# Study material
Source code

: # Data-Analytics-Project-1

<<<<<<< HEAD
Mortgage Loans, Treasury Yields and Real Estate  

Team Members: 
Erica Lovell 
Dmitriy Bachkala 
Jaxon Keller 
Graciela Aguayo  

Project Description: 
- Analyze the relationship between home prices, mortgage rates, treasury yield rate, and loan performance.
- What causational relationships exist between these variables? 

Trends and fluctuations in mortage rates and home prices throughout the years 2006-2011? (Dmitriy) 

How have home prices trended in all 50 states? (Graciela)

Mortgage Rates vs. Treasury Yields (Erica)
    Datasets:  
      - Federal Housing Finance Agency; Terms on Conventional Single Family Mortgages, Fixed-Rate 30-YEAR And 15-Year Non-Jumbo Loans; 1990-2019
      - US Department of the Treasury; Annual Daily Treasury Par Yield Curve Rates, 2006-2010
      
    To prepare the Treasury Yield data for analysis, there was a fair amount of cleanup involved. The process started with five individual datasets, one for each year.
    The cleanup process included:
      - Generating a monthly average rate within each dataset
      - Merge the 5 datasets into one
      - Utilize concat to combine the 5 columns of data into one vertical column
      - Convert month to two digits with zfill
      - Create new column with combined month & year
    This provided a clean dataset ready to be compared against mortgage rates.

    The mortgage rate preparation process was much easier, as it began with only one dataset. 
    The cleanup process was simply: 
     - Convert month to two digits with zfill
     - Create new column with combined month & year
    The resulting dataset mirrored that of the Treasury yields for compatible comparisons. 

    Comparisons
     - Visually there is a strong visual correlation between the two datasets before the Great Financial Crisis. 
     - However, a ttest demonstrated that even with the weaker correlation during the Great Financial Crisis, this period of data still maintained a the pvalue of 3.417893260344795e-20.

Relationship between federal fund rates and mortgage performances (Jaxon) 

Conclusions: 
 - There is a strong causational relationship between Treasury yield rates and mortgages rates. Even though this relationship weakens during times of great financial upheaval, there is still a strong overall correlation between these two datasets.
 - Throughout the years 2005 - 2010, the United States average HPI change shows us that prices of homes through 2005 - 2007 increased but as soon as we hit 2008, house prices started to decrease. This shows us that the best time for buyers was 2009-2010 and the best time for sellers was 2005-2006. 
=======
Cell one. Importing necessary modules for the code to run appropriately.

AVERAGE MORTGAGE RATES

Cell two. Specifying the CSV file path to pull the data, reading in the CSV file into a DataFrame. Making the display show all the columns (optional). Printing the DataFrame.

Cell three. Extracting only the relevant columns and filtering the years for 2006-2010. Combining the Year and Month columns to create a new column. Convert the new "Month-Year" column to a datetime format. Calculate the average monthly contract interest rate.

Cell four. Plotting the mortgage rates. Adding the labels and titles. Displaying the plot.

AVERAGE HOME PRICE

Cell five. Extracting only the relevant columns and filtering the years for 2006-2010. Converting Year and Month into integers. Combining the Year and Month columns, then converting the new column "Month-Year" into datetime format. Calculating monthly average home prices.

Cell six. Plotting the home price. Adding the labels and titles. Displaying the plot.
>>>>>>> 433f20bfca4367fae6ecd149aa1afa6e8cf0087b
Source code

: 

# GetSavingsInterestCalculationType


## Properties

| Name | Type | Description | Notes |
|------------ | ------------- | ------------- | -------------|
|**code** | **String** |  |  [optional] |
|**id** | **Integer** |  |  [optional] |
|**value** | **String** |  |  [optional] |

# Try it
Lines before the one containing "## Properties" are to be left out; that line and every line after it through the end of the data should be copied exactly.

# Result of this exercise
## Properties

| Name | Type | Description | Notes |
|------------ | ------------- | ------------- | -------------|
|**code** | **String** |  |  [optional] |
|**id** | **Integer** |  |  [optional] |
|**value** | **String** |  |  [optional] |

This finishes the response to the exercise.